Curiosity: Die komplette Mission in Echtzeit-3D
6. August 2012
Erlebe die Curiosity-Mission vom 6. August 2012: Folge der echten Reise des Raumschiffs von der Erde zum Mars, bis zur Landung im Gale-Krater, in einer 3D-Echtzeit-Rekonstruktion.
Es ist 26. November 2011.
In Cape Canaveral, Florida, macht sich eine Atlas-V-Rakete bereit für den Flug zum Mars.
Sie trägt Curiosity, einen 900 Kilo schweren Rover, so groß wie ein Kleinwagen.
Seine Mission: herausfinden, ob der Mars jemals Leben beherbergen konnte.
Gesamtkosten der Mission: 2,5 Milliarden Dollar.
Der Mars ist nur alle 26 Monate erreichbar. Das Startfenster 2011 hat sich gerade geöffnet.
Start. Ein russisches Triebwerk und vier Feststoffbooster heben 530 Tonnen.
All das für 3,9 Tonnen: den Rover, seine Kapsel und die Stufe, die sie zum Mars bringt.
In 48 Kilometern Höhe lösen sich die vier leeren Booster.
Die Verkleidung öffnet sich: Eine 4,5-Meter-Kapsel brauchte die breiteste der Atlas.
Die erste Stufe trennt sich. Die Centaur-Oberstufe zündet für sieben Minuten.
Brennschluss: Im Orbit bei 28.000 km/h treibt er nun zwanzig Minuten dahin.
Man zielt nicht auf den Mars, sondern dorthin, wo er in acht Monaten sein wird.
Die Erde rast schon mit 107.000 km/h um die Sonne, und Curiosity mit ihr.

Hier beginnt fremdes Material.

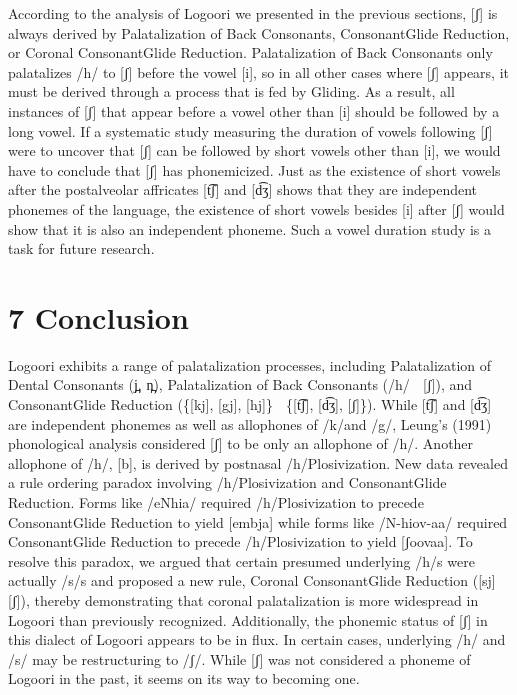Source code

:\documentclass[output=paper]{langsci/langscibook}
\begin{document}
According to the analysis of Logoori we presented in the previous sections, [ʃ] is always derived by Palatalization of Back Consonants, ConsonantGlide Reduction, or Coronal ConsonantGlide Reduction. Palatalization of Back Consonants only palatalizes /h/ to [ʃ] before the vowel [i], so in all other cases where [ʃ] appears, it must be derived through a process that is fed by Gliding. As a result, all instances of [ʃ] that appear before a vowel other than [i] should be followed by a long vowel. If a systematic study measuring the duration of vowels following [ʃ] were to uncover that [ʃ] can be followed by short vowels other than [i], we would have to conclude that [ʃ] has phonemicized. Just as the existence of short vowels after the postalveolar affricates [t͡ʃ] and [d͡ʒ] shows that they are independent phonemes of the language, the existence of short vowels besides [i] after [ʃ] would show that it is also an independent phoneme. Such a vowel duration study is a task for future research.

\chapter{7 Conclusion}

Logoori exhibits a range of palatalization processes, including Palatalization of Dental Consonants (j̪, n̪), Palatalization of Back Consonants (/h/  [ʃ]), and ConsonantGlide Reduction (\{[kj], [gj], [hj]\}  \{[t͡ʃ], [d͡ʒ], [ʃ]\}). While [t͡ʃ] and [d͡ʒ] are independent phonemes as well as allophones of /k/and /g/, Leung’s (1991) phonological analysis considered [ʃ] to be only an allophone of /h/. Another allophone of /h/, [b], is derived by postnasal /h/Plosivization. New data revealed a rule ordering paradox involving /h/Plosivization and ConsonantGlide Reduction. Forms like /eNhia/ required /h/Plosivization to precede ConsonantGlide Reduction to yield [embja] while forms like /N-hiov-aa/ required ConsonantGlide Reduction to precede /h/Plosivization to yield [ʃoovaa]. To resolve this paradox, we argued that certain presumed underlying /h/s were actually /s/s and proposed a new rule, Coronal ConsonantGlide Reduction ([sj]  [ʃ]), thereby demonstrating that coronal palatalization is more widespread in Logoori than previously recognized. Additionally, the phonemic status of [ʃ] in this dialect of Logoori appears to be in flux. In certain cases, underlying /h/ and /s/ may be restructuring to /ʃ/. While [ʃ] was not considered a phoneme of Logoori in the past, it seems on its way to becoming one.
\end{document}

Um bis zur Marsbahn aufzusteigen, genügen 12.000 km/h mehr.
Über Afrika zündet die Centaur erneut, für acht Minuten.
Brennschluss bei 40.000 km/h: Die Erde kann ihn nicht mehr halten.

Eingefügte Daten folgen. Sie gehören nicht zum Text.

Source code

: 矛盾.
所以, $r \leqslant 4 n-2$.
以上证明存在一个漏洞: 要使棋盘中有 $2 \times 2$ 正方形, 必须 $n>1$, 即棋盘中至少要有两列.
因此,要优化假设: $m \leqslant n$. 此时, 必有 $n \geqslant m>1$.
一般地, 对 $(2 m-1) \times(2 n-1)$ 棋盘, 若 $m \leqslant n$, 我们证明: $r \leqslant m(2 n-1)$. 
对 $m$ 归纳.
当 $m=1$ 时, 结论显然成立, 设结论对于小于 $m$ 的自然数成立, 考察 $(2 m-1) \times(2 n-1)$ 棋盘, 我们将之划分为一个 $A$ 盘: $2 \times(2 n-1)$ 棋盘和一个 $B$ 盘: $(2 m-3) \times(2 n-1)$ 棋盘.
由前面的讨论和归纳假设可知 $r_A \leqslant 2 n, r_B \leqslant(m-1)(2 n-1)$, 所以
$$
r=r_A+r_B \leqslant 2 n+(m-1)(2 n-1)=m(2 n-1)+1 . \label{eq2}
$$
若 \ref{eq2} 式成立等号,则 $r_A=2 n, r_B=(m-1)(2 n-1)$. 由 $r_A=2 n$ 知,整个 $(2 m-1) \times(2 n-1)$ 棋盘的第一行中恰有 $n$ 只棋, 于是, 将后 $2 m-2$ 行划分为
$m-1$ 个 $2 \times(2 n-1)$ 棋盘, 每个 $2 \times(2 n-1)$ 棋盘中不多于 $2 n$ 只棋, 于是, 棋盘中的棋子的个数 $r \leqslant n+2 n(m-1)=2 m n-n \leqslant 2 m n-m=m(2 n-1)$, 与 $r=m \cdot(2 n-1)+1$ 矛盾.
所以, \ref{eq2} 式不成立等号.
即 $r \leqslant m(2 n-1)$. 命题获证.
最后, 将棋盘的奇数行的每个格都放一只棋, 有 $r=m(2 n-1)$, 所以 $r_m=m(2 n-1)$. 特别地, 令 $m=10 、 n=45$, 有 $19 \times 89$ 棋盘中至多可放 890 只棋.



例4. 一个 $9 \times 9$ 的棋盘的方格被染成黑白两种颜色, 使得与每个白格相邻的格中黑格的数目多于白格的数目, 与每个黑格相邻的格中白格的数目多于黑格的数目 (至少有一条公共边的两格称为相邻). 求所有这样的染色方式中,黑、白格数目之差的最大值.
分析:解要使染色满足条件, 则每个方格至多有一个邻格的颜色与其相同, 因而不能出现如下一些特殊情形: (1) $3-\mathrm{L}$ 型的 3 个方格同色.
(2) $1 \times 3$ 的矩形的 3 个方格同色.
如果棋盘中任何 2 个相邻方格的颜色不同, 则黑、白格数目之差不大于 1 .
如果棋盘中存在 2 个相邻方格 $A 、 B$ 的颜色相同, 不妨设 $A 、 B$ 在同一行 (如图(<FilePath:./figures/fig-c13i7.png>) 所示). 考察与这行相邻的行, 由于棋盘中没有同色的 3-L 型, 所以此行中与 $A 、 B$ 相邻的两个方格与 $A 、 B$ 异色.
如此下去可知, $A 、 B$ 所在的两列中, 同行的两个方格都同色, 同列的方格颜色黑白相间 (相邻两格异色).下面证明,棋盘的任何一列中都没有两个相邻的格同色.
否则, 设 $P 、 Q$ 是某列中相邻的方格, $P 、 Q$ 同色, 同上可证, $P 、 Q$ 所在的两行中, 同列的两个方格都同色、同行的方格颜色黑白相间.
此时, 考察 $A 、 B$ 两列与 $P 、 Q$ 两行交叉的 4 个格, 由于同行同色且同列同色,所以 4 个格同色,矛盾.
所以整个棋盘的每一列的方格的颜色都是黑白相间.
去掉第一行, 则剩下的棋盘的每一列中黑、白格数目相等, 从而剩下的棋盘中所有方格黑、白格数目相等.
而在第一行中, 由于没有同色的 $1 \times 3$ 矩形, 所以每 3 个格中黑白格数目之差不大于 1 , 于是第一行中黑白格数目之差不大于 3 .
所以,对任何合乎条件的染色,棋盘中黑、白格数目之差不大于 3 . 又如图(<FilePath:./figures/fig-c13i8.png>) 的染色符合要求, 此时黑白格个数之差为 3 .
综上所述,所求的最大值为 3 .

Curiosity trennt sich von der Centaur und fliegt allein weiter.
Der Mars ist noch eine kleine rote Scheibe, 240.000 Kilometer entfernt.
Keine Solarzellen: Der Rover lebt von der Wärme von 4,8 Kilo Plutoniumoxid.

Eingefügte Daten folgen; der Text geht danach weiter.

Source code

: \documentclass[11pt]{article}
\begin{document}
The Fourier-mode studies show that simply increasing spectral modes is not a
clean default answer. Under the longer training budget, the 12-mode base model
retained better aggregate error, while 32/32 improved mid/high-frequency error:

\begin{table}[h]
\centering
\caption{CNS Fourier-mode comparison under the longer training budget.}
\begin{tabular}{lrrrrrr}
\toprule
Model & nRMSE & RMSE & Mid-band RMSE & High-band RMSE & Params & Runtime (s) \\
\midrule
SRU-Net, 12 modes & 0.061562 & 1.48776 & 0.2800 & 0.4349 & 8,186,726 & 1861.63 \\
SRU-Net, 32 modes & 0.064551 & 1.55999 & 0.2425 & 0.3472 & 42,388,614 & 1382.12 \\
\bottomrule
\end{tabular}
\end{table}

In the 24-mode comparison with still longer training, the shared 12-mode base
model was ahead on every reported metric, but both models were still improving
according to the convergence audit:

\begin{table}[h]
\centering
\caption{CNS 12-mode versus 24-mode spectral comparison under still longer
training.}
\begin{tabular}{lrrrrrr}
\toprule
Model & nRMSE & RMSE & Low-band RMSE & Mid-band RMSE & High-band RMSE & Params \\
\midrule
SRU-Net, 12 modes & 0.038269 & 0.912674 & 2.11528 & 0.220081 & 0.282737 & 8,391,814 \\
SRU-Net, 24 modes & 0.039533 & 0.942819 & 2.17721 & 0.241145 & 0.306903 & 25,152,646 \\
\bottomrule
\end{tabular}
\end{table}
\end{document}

An Bord sind zehn Instrumente, darunter ein Laser, der Gestein in sieben Metern verdampft.
Unterwegs hat er die Strahlung gemessen, die ein Astronaut abbekäme.
Sein Ziel: der Gale-Krater, 154 Kilometer breit, vielleicht ein alter See.
In seiner Mitte der Mount Sharp, 5 km hoch: Seine Schichten erzählen die Geschichte des Mars.
Der Mars zieht ihn an: Er fällt mit 13.000 km/h auf ihn zu, immer schneller.
Ein Funksignal braucht von hier 14 Minuten bis zur Erde.
Wenn die Erde vom Eintritt erfährt, ist der Rover seit sieben Minuten gelandet, oder zerstört.
Die Reisestufe wird abgeworfen. Übrig bleiben die Kapsel und ihr Hitzeschild.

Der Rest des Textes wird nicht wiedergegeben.